In 1984–85 the factory inspectorate granted more than 4,000 special exemption orders, covering 200,000 women, 80,000 of which were relevant to night work. An exemption order is hardly ever refused. This begs the question: why are we abolishing the process? When the Auld committee recommended in its report on Sunday trading the deregulation of shops, it also stated that this should occur within the framework of continued wages councils protection. As it said in paragraph 288:
We also urge that there should be proper enforcement of the Wages Council Orders, by an adequately staffed Wages Council Inspectorate.

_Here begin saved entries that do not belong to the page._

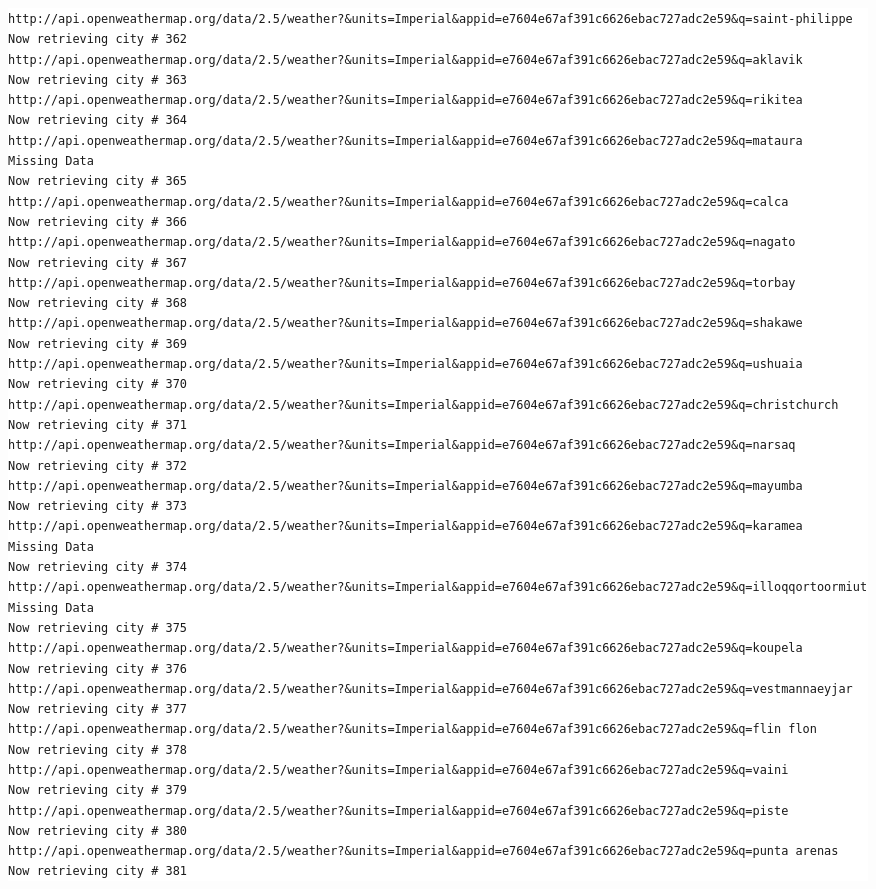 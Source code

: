     http://api.openweathermap.org/data/2.5/weather?&units=Imperial&appid=e7604e67af391c6626ebac727adc2e59&q=saint-philippe
    Now retrieving city # 362
    http://api.openweathermap.org/data/2.5/weather?&units=Imperial&appid=e7604e67af391c6626ebac727adc2e59&q=aklavik
    Now retrieving city # 363
    http://api.openweathermap.org/data/2.5/weather?&units=Imperial&appid=e7604e67af391c6626ebac727adc2e59&q=rikitea
    Now retrieving city # 364
    http://api.openweathermap.org/data/2.5/weather?&units=Imperial&appid=e7604e67af391c6626ebac727adc2e59&q=mataura
    Missing Data
    Now retrieving city # 365
    http://api.openweathermap.org/data/2.5/weather?&units=Imperial&appid=e7604e67af391c6626ebac727adc2e59&q=calca
    Now retrieving city # 366
    http://api.openweathermap.org/data/2.5/weather?&units=Imperial&appid=e7604e67af391c6626ebac727adc2e59&q=nagato
    Now retrieving city # 367
    http://api.openweathermap.org/data/2.5/weather?&units=Imperial&appid=e7604e67af391c6626ebac727adc2e59&q=torbay
    Now retrieving city # 368
    http://api.openweathermap.org/data/2.5/weather?&units=Imperial&appid=e7604e67af391c6626ebac727adc2e59&q=shakawe
    Now retrieving city # 369
    http://api.openweathermap.org/data/2.5/weather?&units=Imperial&appid=e7604e67af391c6626ebac727adc2e59&q=ushuaia
    Now retrieving city # 370
    http://api.openweathermap.org/data/2.5/weather?&units=Imperial&appid=e7604e67af391c6626ebac727adc2e59&q=christchurch
    Now retrieving city # 371
    http://api.openweathermap.org/data/2.5/weather?&units=Imperial&appid=e7604e67af391c6626ebac727adc2e59&q=narsaq
    Now retrieving city # 372
    http://api.openweathermap.org/data/2.5/weather?&units=Imperial&appid=e7604e67af391c6626ebac727adc2e59&q=mayumba
    Now retrieving city # 373
    http://api.openweathermap.org/data/2.5/weather?&units=Imperial&appid=e7604e67af391c6626ebac727adc2e59&q=karamea
    Missing Data
    Now retrieving city # 374
    http://api.openweathermap.org/data/2.5/weather?&units=Imperial&appid=e7604e67af391c6626ebac727adc2e59&q=illoqqortoormiut
    Missing Data
    Now retrieving city # 375
    http://api.openweathermap.org/data/2.5/weather?&units=Imperial&appid=e7604e67af391c6626ebac727adc2e59&q=koupela
    Now retrieving city # 376
    http://api.openweathermap.org/data/2.5/weather?&units=Imperial&appid=e7604e67af391c6626ebac727adc2e59&q=vestmannaeyjar
    Now retrieving city # 377
    http://api.openweathermap.org/data/2.5/weather?&units=Imperial&appid=e7604e67af391c6626ebac727adc2e59&q=flin flon
    Now retrieving city # 378
    http://api.openweathermap.org/data/2.5/weather?&units=Imperial&appid=e7604e67af391c6626ebac727adc2e59&q=vaini
    Now retrieving city # 379
    http://api.openweathermap.org/data/2.5/weather?&units=Imperial&appid=e7604e67af391c6626ebac727adc2e59&q=piste
    Now retrieving city # 380
    http://api.openweathermap.org/data/2.5/weather?&units=Imperial&appid=e7604e67af391c6626ebac727adc2e59&q=punta arenas
    Now retrieving city # 381
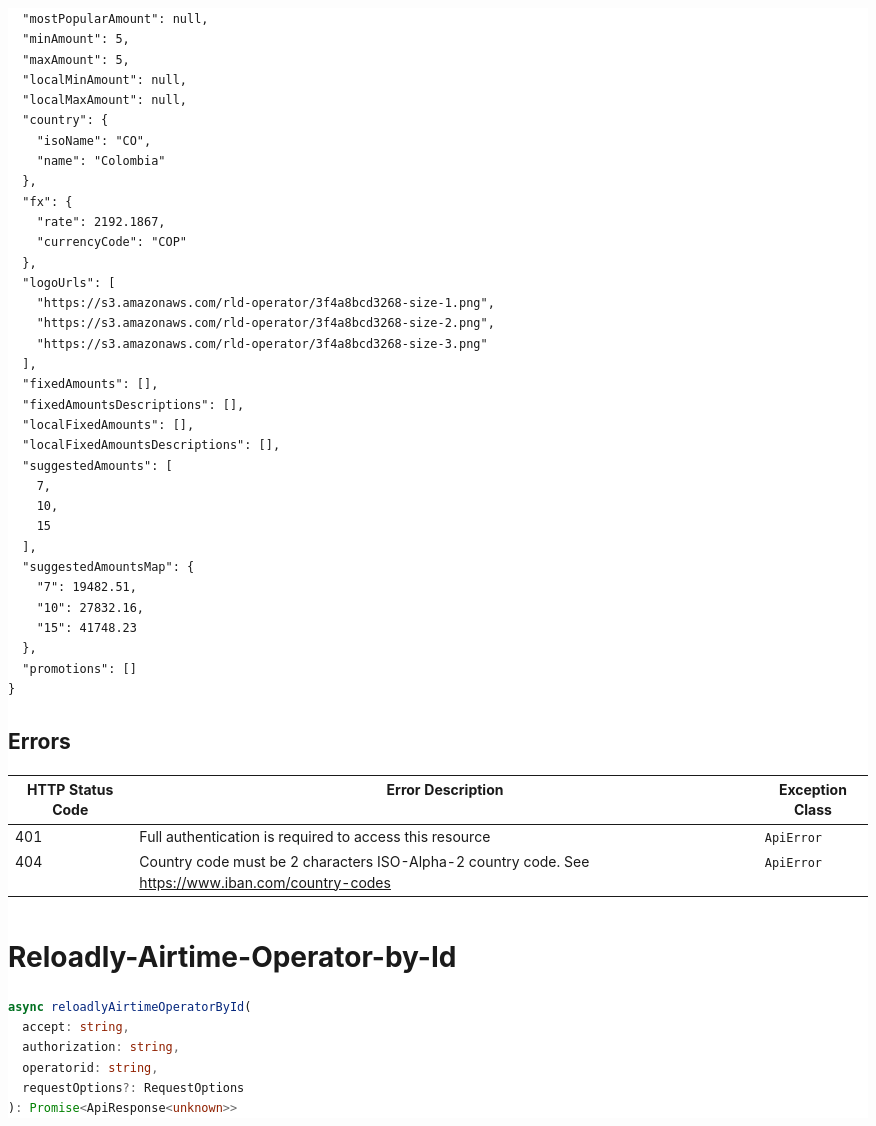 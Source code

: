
 ```
  "mostPopularAmount": null,
  "minAmount": 5,
  "maxAmount": 5,
  "localMinAmount": null,
  "localMaxAmount": null,
  "country": {
    "isoName": "CO",
    "name": "Colombia"
  },
  "fx": {
    "rate": 2192.1867,
    "currencyCode": "COP"
  },
  "logoUrls": [
    "https://s3.amazonaws.com/rld-operator/3f4a8bcd3268-size-1.png",
    "https://s3.amazonaws.com/rld-operator/3f4a8bcd3268-size-2.png",
    "https://s3.amazonaws.com/rld-operator/3f4a8bcd3268-size-3.png"
  ],
  "fixedAmounts": [],
  "fixedAmountsDescriptions": [],
  "localFixedAmounts": [],
  "localFixedAmountsDescriptions": [],
  "suggestedAmounts": [
    7,
    10,
    15
  ],
  "suggestedAmountsMap": {
    "7": 19482.51,
    "10": 27832.16,
    "15": 41748.23
  },
  "promotions": []
}
```

## Errors

| HTTP Status Code | Error Description | Exception Class |
|  --- | --- | --- |
| 401 | Full authentication is required to access this resource | `ApiError` |
| 404 | Country code must be 2 characters ISO-Alpha-2 country code. See https://www.iban.com/country-codes | `ApiError` |


# Reloadly-Airtime-Operator-by-Id

```ts
async reloadlyAirtimeOperatorById(
  accept: string,
  authorization: string,
  operatorid: string,
  requestOptions?: RequestOptions
): Promise<ApiResponse<unknown>>
```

In fact, the number of inspectors has decreased by one third since the Government came to office. The Wages Bill will reduce the total staff from 223 to 145, of whom only half are inspectors. This is directly relevant to the Sex Discrimination Bill as the wages inspectorate covers the baking industry. The Baking Industry (Hours of Work) Act 1954 is to be repealed and in the not too distant future we will see the net result of that. Has the Minister a date in mind for repeal of that Act?
There was quite a campaign throughout Britain by supporters and opponents of the Shops Bill. By February 1986 the Prime Minister had received 100 replies in favour of the Shops Bill and some 34,000 against. The parallels between the two Bills are obvious. Some 63 per cent. of shopworkers are women and the Sex Discrimination Bill affects women most directly. Opposition to the Shops Bill was divided between the effect of such legislation on society and its implications for the work force. Both effects apply equally to the current Bill.
Even in their particulars the Bills show similarities.Shopworkers could not work for more than five hours without a 20-minute break. For factory workers the limit is four and a half hours and they must have a break of half an hour. The arguments about similiarity are thus reduced to the degree of effect of repeal. However, the essence is the same. A previous Parliamentary Secretary said in Committee that the Government did not expect the Sex Discrimination Bill,
to prompt radical changes in hours immediately.
He also said:
There is no evidence to suggest that the removal of restrictions on women's hours of work will result in employers imposing radical changes in working patterns, forcing women to work at night or work unsocial hours against their will." —[Official Report, Standing Committee A, 26 June 1986; C. 93, 160.]
That begs the question: why go to so much trouble to repeal the relevant legislation? If employers will not take advantage of it, why are we wasting parliamentary time? There is evidence to support the belief that employers have been awaiting such a repeal. In recent years there has been a considerable increase in night hours being worked.